Where material-dependent ultrasonic parameters are specified in this document, they are based on steels having an ultrasonic sound velocity of (5920 ± 50) m/s for longitudinal waves, and (3255 ± 30) m/s for transverse waves. It is necessary to take this into account when testing materials with different velocities.
This document gives guidance on the specific capabilities and limitations of the FMC/TFM technique for the detection, locating, sizing and characterization of discontinuities in fusion-welded joints. The FMC/TFM technique can be used as a stand-alone approach or in combination with other non-destructive testing (NDT) methods for manufacturing, in-service and post-repair tests.
This document specifies four testing levels, each corresponding to a different probability of detection of imperfections.
This document permits assessment of indications for acceptance purposes based on either amplitude (equivalent reflector size) and length or height and length.
This document does not include acceptance levels for discontinuities.
Two typical scanning techniques for welded joints will be referred to in this document. These are:
a) Side scanning, where the probe(s) is positioned on the surface adjacent to the weld cap on wedges. Side scanning can be performed from one side or both sides of the weld.

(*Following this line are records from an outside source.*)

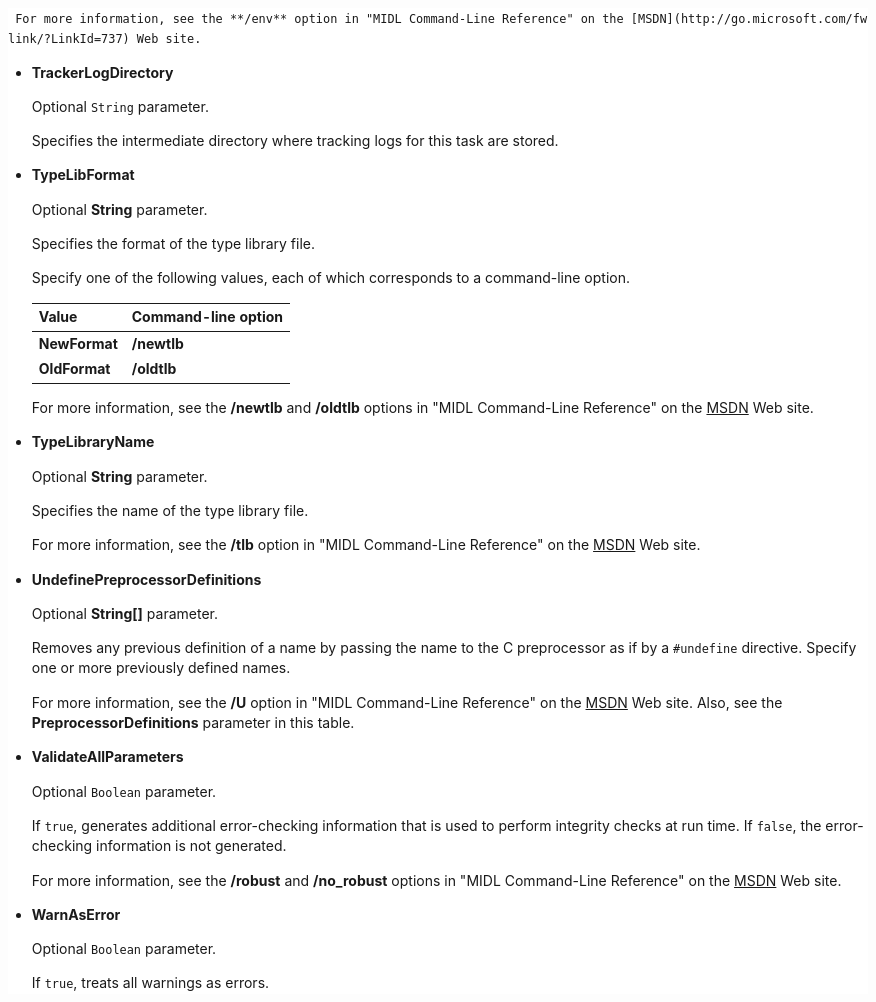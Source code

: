      For more information, see the **/env** option in "MIDL Command-Line Reference" on the [MSDN](http://go.microsoft.com/fwlink/?LinkId=737) Web site.  
  
-   **TrackerLogDirectory**  
  
     Optional `String` parameter.  
  
     Specifies the intermediate directory where tracking logs for this task are stored.  
  
-   **TypeLibFormat**  
  
     Optional **String** parameter.  
  
     Specifies the format of the type library file.  
  
     Specify one of the following values, each of which corresponds to a command-line option.  
  
    |Value|Command-line option|  
    |-----------|--------------------------|  
    |**NewFormat**|**/newtlb**|  
    |**OldFormat**|**/oldtlb**|  
  
     For more information, see the **/newtlb** and **/oldtlb** options in "MIDL Command-Line Reference" on the [MSDN](http://go.microsoft.com/fwlink/?LinkId=737) Web site.  
  
-   **TypeLibraryName**  
  
     Optional **String** parameter.  
  
     Specifies the name of the type library file.  
  
     For more information, see the **/tlb** option in "MIDL Command-Line Reference" on the [MSDN](http://go.microsoft.com/fwlink/?LinkId=737) Web site.  
  
-   **UndefinePreprocessorDefinitions**  
  
     Optional **String[]** parameter.  
  
     Removes any previous definition of a name by passing the name to the C preprocessor as if by a `#undefine` directive. Specify one or more previously defined names.  
  
     For more information, see the **/U** option in "MIDL Command-Line Reference" on the [MSDN](http://go.microsoft.com/fwlink/?LinkId=737) Web site. Also, see the **PreprocessorDefinitions** parameter in this table.  
  
-   **ValidateAllParameters**  
  
     Optional `Boolean` parameter.  
  
     If `true`, generates additional error-checking information that is used to perform integrity checks at run time. If `false`, the error-checking information is not generated.  
  
     For more information, see the **/robust** and **/no_robust** options in "MIDL Command-Line Reference" on the [MSDN](http://go.microsoft.com/fwlink/?LinkId=737) Web site.  
  
-   **WarnAsError**  
  
     Optional `Boolean` parameter.  
  
     If `true`, treats all warnings as errors.  
  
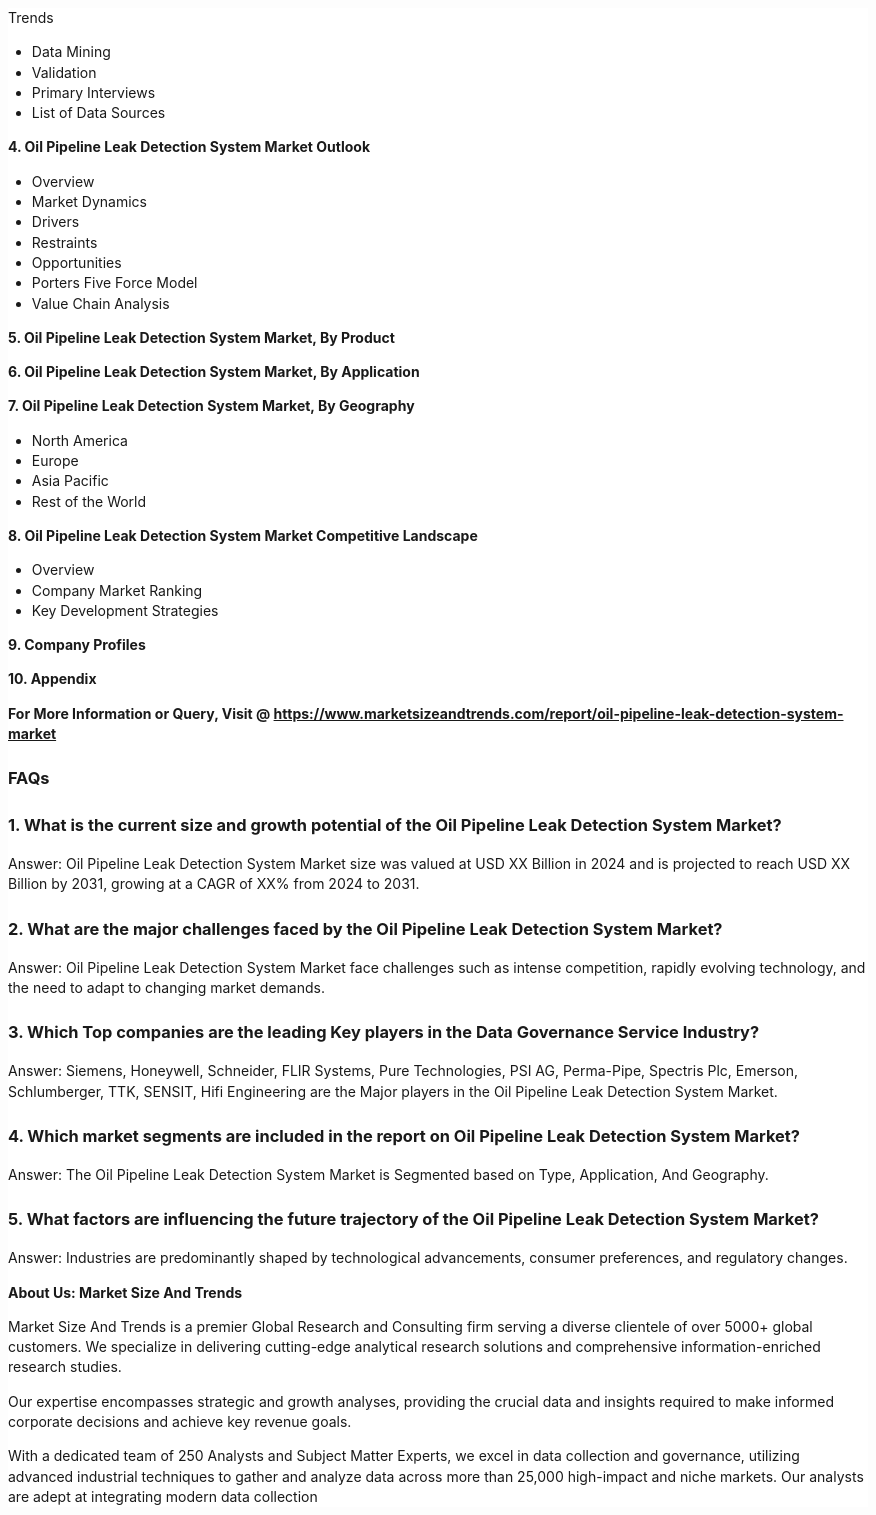 Trends</span></strong></p></div><div class="" data-test-id=""><ul><li><span class="">Data Mining</span></li><li><span class="">Validation</span></li><li><span class="">Primary Interviews</span></li><li><span class="">List of Data Sources</span></li></ul></div><div class="" data-test-id=""><p><strong><span class="">4. Oil Pipeline Leak Detection System Market Outlook</span></strong></p></div><div class="" data-test-id=""><ul><li><span class="">Overview</span></li><li><span class="">Market Dynamics</span></li><li><span class="">Drivers</span></li><li><span class="">Restraints</span></li><li><span class="">Opportunities</span></li><li><span class="">Porters Five Force Model</span></li><li><span class="">Value Chain Analysis</span></li></ul></div><div class="" data-test-id=""><p><strong><span class="">5. Oil Pipeline Leak Detection System Market, By Product</span></strong></p></div><div class="" data-test-id=""><p><strong><span class="">6. Oil Pipeline Leak Detection System Market, By Application</span></strong></p></div><div class="" data-test-id=""><p><strong><span class="">7. Oil Pipeline Leak Detection System Market, By Geography</span></strong></p></div><div class="" data-test-id=""><ul><li><span class="">North America</span></li><li><span class="">Europe</span></li><li><span class="">Asia Pacific</span></li><li><span class="">Rest of the World</span></li></ul></div><div class="" data-test-id=""><p><strong><span class="">8. Oil Pipeline Leak Detection System Market Competitive Landscape</span></strong></p></div><div class="" data-test-id=""><ul><li><span class="">Overview</span></li><li><span class="">Company Market Ranking</span></li><li><span class="">Key Development Strategies</span></li></ul></div><div class="" data-test-id=""><p><strong><span class="">9. Company Profiles</span></strong></p></div><div class="" data-test-id=""><p><strong><span class="">10. Appendix</span></strong></p></div><div class="" data-test-id=""><p><strong><span class="">For More Information or Query, Visit @ <a href="https://www.marketsizeandtrends.com/report/oil-pipeline-leak-detection-system-market" target="_blank">https://www.marketsizeandtrends.com/report/oil-pipeline-leak-detection-system-market</a></span></strong></p></div><div class="" data-test-id=""><div class="article-main__content" data-test-id="publishing-text-block"><h3><strong><span class="">FAQs</span></strong></h3></div><div class="article-main__content" data-test-id="publishing-text-block"><h3><span class="">1. What is the current size and growth potential of the Oil Pipeline Leak Detection System Market?</span></h3></div><div class="article-main__content" data-test-id="publishing-text-block"><p><span class="font-[700]">Answer</span><span class="">: Oil Pipeline Leak Detection System Market size was valued at USD XX Billion in 2024 and is projected to reach USD XX Billion by 2031, growing at a CAGR of XX% from 2024 to 2031.</span></p></div><div class="article-main__content" data-test-id="publishing-text-block"><h3><span class="">2. What are the major challenges faced by the Oil Pipeline Leak Detection System Market?</span></h3></div><div class="article-main__content" data-test-id="publishing-text-block"><p><span class="font-[700]">Answer</span><span class="">: Oil Pipeline Leak Detection System Market face challenges such as intense competition, rapidly evolving technology, and the need to adapt to changing market demands.</span></p></div><div class="article-main__content" data-test-id="publishing-text-block"><h3><span class="">3. Which Top companies are the leading Key players in the Data Governance Service Industry?</span></h3></div><div class="article-main__content" data-test-id="publishing-text-block"><p><span class="font-[700]">Answer</span><span class="">: Siemens, Honeywell, Schneider, FLIR Systems, Pure Technologies, PSI AG, Perma-Pipe, Spectris Plc, Emerson, Schlumberger, TTK, SENSIT, Hifi Engineering are the Major players in the Oil Pipeline Leak Detection System Market.</span></p></div><div class="article-main__content" data-test-id="publishing-text-block"><h3><span class="">4. Which market segments are included in the report on Oil Pipeline Leak Detection System Market?</span></h3></div><div class="article-main__content" data-test-id="publishing-text-block"><p><span class="font-[700]">Answer</span><span class="">: The Oil Pipeline Leak Detection System Market is Segmented based on Type, Application, And Geography.</span></p></div><div class="article-main__content" data-test-id="publishing-text-block"><h3><span class="">5. What factors are influencing the future trajectory of the Oil Pipeline Leak Detection System Market?</span></h3></div><div class="article-main__content" data-test-id="publishing-text-block"><p><span class="font-[700]">Answer:</span><span class="">&nbsp;Industries are predominantly shaped by technological advancements, consumer preferences, and regulatory changes.</span></p></div><p><strong><span class="">About Us: Market Size And Trends</span></strong></p></div><div class="" data-test-id=""><p><span class="">Market Size And Trends is a premier Global Research and Consulting firm serving a diverse clientele of over 5000+ global customers. We specialize in delivering cutting-edge analytical research solutions and comprehensive information-enriched research studies.</span></p></div><div class="" data-test-id=""><p><span class="">Our expertise encompasses strategic and growth analyses, providing the crucial data and insights required to make informed corporate decisions and achieve key revenue goals.</span></p></div><div class="" data-test-id=""><p><span class="">With a dedicated team of 250 Analysts and Subject Matter Experts, we excel in data collection and governance, utilizing advanced industrial techniques to gather and analyze data across more than 25,000 high-impact and niche markets. Our analysts are adept at integrating modern data collection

b) Top scanning where the probe is positioned on top of the weld cap with a flexible wedge or using immersion, or in contact after removing the weld cap. Top scanning where the probe is positioned on top of weld cap with a flexible or conformable wedge or using immersion, or in contact after removing the weld cap.
"Semi-automated testing" encompasses a controlled movement of one or more probes on the surface of the test object along a fixture (guidance strip, ruler, etc.), whereby the probe position is unambiguously measured with a position sensor. The scan is performed manually. "Fully automated testing", includes mechanized propulsion in addition.